Wednesday 26 April 2017

Sometimes we are lucky

Wait, what... T1 means we are lucky... well okay when you put it that way yes it does, but in negative amounts. But then again it depends on your perspective.

The trouble with diabetes is that there is just so much to wrap your head around from all the practical bits to the emotional stages you go through at diagnosis (not even starting on the poor loved ones who sit on the outside powerless) that the whole thing is almost always going to come off as a negative.

I know in the weeks and months after I was diagnosed that was certainly how it seemed, but then looking back now was it really that bad?

Work, life and the wild world

It's a hard thing going back to work as an adult suddenly having T1, I know many times I used to think that maybe being diagnosed as a child might be better but then I do sometimes wonder. The truth is there is no better time to get your D day... it sucks, regardless when in your life it happens.

The important thing is what you do next and how you view it, though I think it is probably the other way round.. how you view it and then what you do.

For me when I was diagnosed my wife and most of my family, friends and any kind of support was on the other side of the country or planet and I found myself in hospital, so I guess you could say I was kind of light on the local support network.
But this is where I find the first time that I count myself as lucky....

Understanding employers and great bosses

I see it fairly regularly on the forums, people struggling with an employer or manager that is just not prepared to make any kind of reasonable adjustments to help you with your T1. Not least even accepting that you have basically just lost a huge part of your life, in your own eyes, and you need time to mourn.

I am lucky... I work for a great company and have an amazing manager. The first question I was asked when I told my boss, via a very short email, that I had T1 and was being admitted was "Don't worry about work, what can we do to help?"

It was probably the second day I was in hospital that I had a visit from my skip manager and the HR manager (Because they knew I didn't have anyone local to help me) that I realised the kind of support to expect... it was nothing work related they came to see me about they just came to visit me since they knew I likely wouldn't have any visitors.... it later turned out that my skip manager knew most of the nurses on the ward so "my card was marked" that I had second thoughts but that is a whole other story.

Much, much later

Well kind of.

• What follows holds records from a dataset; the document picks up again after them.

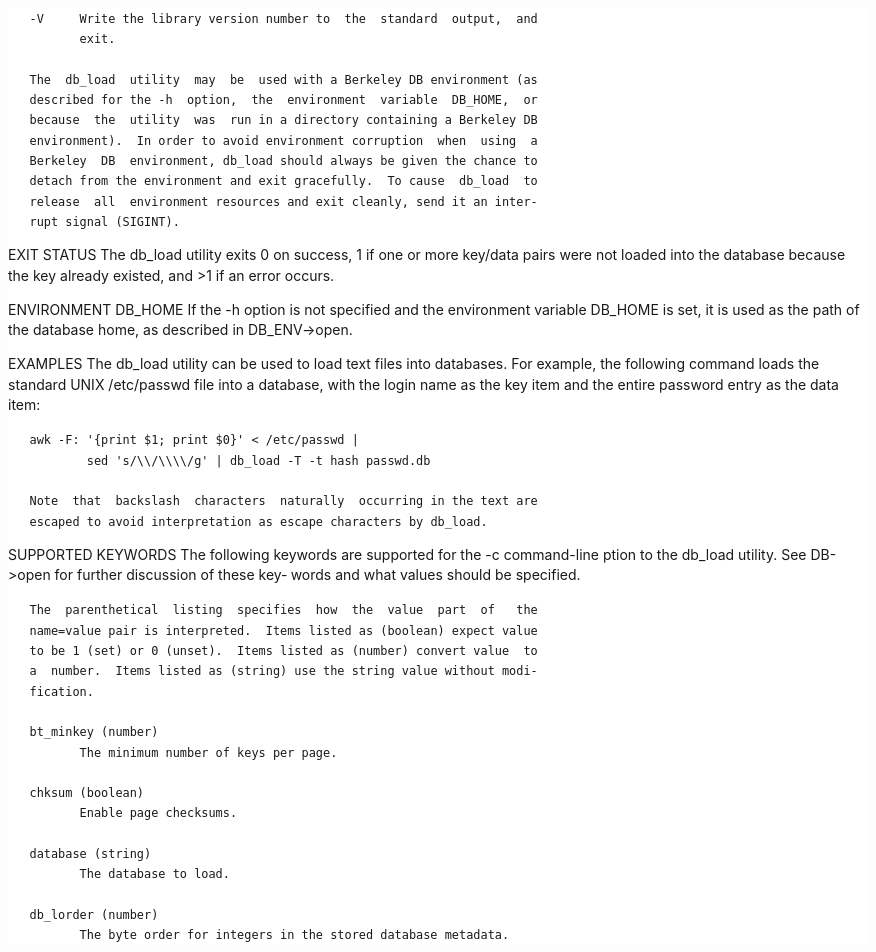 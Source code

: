        -V     Write the library version number to  the  standard  output,  and
              exit.

       The  db_load  utility  may  be  used with a Berkeley DB environment (as
       described for the -h  option,  the  environment  variable  DB_HOME,  or
       because  the  utility  was  run in a directory containing a Berkeley DB
       environment).  In order to avoid environment corruption  when  using  a
       Berkeley  DB  environment, db_load should always be given the chance to
       detach from the environment and exit gracefully.  To cause  db_load  to
       release  all  environment resources and exit cleanly, send it an inter‐
       rupt signal (SIGINT).

EXIT STATUS
       The db_load utility exits 0 on success, 1 if one or more key/data pairs
       were  not loaded into the database because the key already existed, and
       >1 if an error occurs.

ENVIRONMENT
       DB_HOME
              If the -h option is not specified and the  environment  variable
              DB_HOME  is set, it is used as the path of the database home, as
              described in DB_ENV->open.

EXAMPLES
       The db_load utility can be used to load text files into databases.  For
       example, the following command loads the standard UNIX /etc/passwd file
       into a database, with the login name as the key  item  and  the  entire
       password entry as the data item:

       awk -F: '{print $1; print $0}' < /etc/passwd |
               sed 's/\\/\\\\/g' | db_load -T -t hash passwd.db

       Note  that  backslash  characters  naturally  occurring in the text are
       escaped to avoid interpretation as escape characters by db_load.

SUPPORTED KEYWORDS
       The following keywords are supported for the -c command-line  ption  to
       the db_load utility.  See DB->open for further discussion of these key‐
       words and what values should be specified.

       The  parenthetical  listing  specifies  how  the  value  part  of   the
       name=value pair is interpreted.  Items listed as (boolean) expect value
       to be 1 (set) or 0 (unset).  Items listed as (number) convert value  to
       a  number.  Items listed as (string) use the string value without modi‐
       fication.

       bt_minkey (number)
              The minimum number of keys per page.

       chksum (boolean)
              Enable page checksums.

       database (string)
              The database to load.

       db_lorder (number)
              The byte order for integers in the stored database metadata.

Within a couple of weeks of getting back to work I was asked if I would mind talking to the first aiders in the building and bringing them all up to speed. I had already had a few hypos at this point (first was before I even got to the ward) so was happy to talk. Again it was nothing but great questions.... most people will be great if the environment has been set up to allow them to just be normal caring people.

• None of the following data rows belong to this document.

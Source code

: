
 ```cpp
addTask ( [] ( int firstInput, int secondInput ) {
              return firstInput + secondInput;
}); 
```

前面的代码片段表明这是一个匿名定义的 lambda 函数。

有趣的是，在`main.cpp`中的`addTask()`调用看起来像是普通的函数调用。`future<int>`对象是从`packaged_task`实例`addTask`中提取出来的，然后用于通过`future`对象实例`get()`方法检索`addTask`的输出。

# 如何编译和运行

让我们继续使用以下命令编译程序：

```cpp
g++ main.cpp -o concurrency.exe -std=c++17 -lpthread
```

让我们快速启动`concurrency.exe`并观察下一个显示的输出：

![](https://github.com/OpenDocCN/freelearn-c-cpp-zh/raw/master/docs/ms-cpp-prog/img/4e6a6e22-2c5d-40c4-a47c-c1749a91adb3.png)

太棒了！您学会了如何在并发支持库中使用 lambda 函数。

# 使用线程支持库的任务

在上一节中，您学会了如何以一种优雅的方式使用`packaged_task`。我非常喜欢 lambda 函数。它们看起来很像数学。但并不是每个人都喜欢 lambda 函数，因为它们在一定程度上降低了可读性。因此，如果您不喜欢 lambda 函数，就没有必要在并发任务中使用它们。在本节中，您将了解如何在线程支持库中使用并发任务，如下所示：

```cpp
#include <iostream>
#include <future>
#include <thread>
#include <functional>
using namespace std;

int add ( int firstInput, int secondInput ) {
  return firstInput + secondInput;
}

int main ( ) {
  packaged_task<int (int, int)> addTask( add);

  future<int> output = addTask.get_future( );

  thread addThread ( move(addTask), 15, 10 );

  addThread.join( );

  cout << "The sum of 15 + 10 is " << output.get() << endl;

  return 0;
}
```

Fast forward a few years and I am just getting on with life, having my adventures and also having an absolute blast at work as we are planning on moving to a new building.
The big day(s) come and the team I am part of are basically working 16-18 hour days to get everything moved over in 3 days so business can go back to normal.

It is in all of this craziness, while we are having a break and I am treating yet another hypo (50% basal and still?... I mean really!) that my manager was asking me how I was doing since he saw me test and then shovel jelly babies (if Bassets ever drop the carbs in them there WILL be riots, though likely not long ones as we will all hypo) that the conversation turned to the breaks for me to do just this.

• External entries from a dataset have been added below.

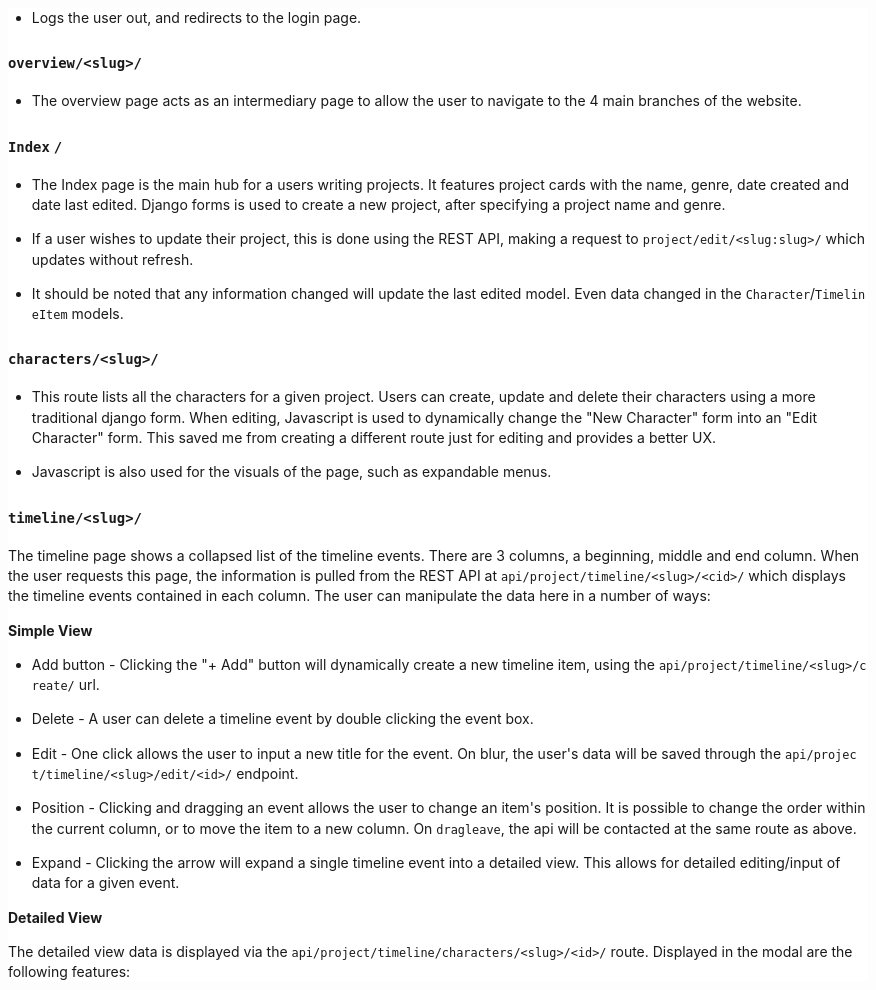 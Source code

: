 - Logs the user out, and redirects to the login page.

### `overview/<slug>/`

- The overview page acts as an intermediary page to allow the user to navigate to the 4 main branches of the website.

### `Index` `/`

- The Index page is the main hub for a users writing projects. It features project cards with the name, genre, date created and date last edited. Django forms is used to create a new project, after specifying a project name and genre.

- If a user wishes to update their project, this is done using the REST API, making a request to `project/edit/<slug:slug>/` which updates without refresh.

- It should be noted that any information changed will update the last edited model. Even data changed in the `Character`/`TimelineItem` models.

### `characters/<slug>/`

- This route lists all the characters for a given project. Users can create, update and delete their characters using a more traditional django form. When editing, Javascript is used to dynamically change the "New Character" form into an "Edit Character" form. This saved me from creating a different route just for editing and provides a better UX.

- Javascript is also used for the visuals of the page, such as expandable menus.

### `timeline/<slug>/`

The timeline page shows a collapsed list of the timeline events. There are 3 columns, a beginning, middle and end column. When the user requests this page, the information is pulled from the REST API at `api/project/timeline/<slug>/<cid>/` which displays the timeline events contained in each column. The user can manipulate the data here in a number of ways:

**Simple View**

- Add button - Clicking the "+ Add" button will dynamically create a new timeline item, using the `api/project/timeline/<slug>/create/` url.

- Delete - A user can delete a timeline event by double clicking the event box.

- Edit - One click allows the user to input a new title for the event. On blur, the user's data will be saved through the `api/project/timeline/<slug>/edit/<id>/` endpoint.

- Position - Clicking and dragging an event allows the user to change an item's position. It is possible to change the order within the current column, or to move the item to a new column. On `dragleave`, the api will be contacted at the same route as above.

- Expand - Clicking the arrow will expand a single timeline event into a detailed view. This allows for detailed editing/input of data for a given event.

**Detailed View**

The detailed view data is displayed via the `api/project/timeline/characters/<slug>/<id>/` route. Displayed in the modal are the following features:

And again I felt incredibly lucky. My manager basically told me that he used me as a guide for when to call a break, when he saw me start to exhibit hypo symptoms he would call it quits for EVERYONE and we would all take a short break. No singling me out just get everyone to chill. It turns out that he had noticed that this was great for morale since we were all working very hard but I made a very good canary (Go me!).

Much, much, MUCH later

I had seen a couple of posts on the DCUK forums about a bunch of people meeting up, just for drinks and a natter down in London. I wondered about this for a while thinking about going until my lovely wife in her typical direct fashion said something along the lines of "I think you should just go, at least it will be some other people that just get you"... I think she just wanted rid of me for a Saturday so she could watch her series.

The end result was I found myself sitting alone in a pub, nervously waiting for an unknown number of other T1's in the wild to join me. After moving tables and dumping my tester, pens and a few other mixed bits on the table I waited. Not long after that @Type1Bri introduced himself and I seem to have been hooked on meeting up with a bunch of other moderately sane T1 people in London ever since.

It's the people silly!

And so I guess I kind of close the loop.
When I was diagnosed I was more or less alone, no one available on the phone due to distance and time differences then, slowly but surely, people came out to support me and show me that I was wrong. Eventually I ended up meeting some of the most compassionate, funny, knowledgeable and amazing people that I know. All of this in just a few years because of T1.

That all very quickly lead on to the #GBDoc on twitter and all of a sudden I don't know how large my support network is when it really comes down to it. Which is how I end up writing this to you poor suckers that are reading it from some reason.... listening to the many great speakers at #TADTalk2017 (and talking with the many wonderful fellow T1's) left me thoughtful and had me finally pluck up the courage to bore you all with my mindless mental meanderings.

I just wonder where it will take me next, either way I know I will have great company.... Like I said before, it's all about perspective and from where I sit I really am very lucky!

For all of you fellow T1's out there, Thank you!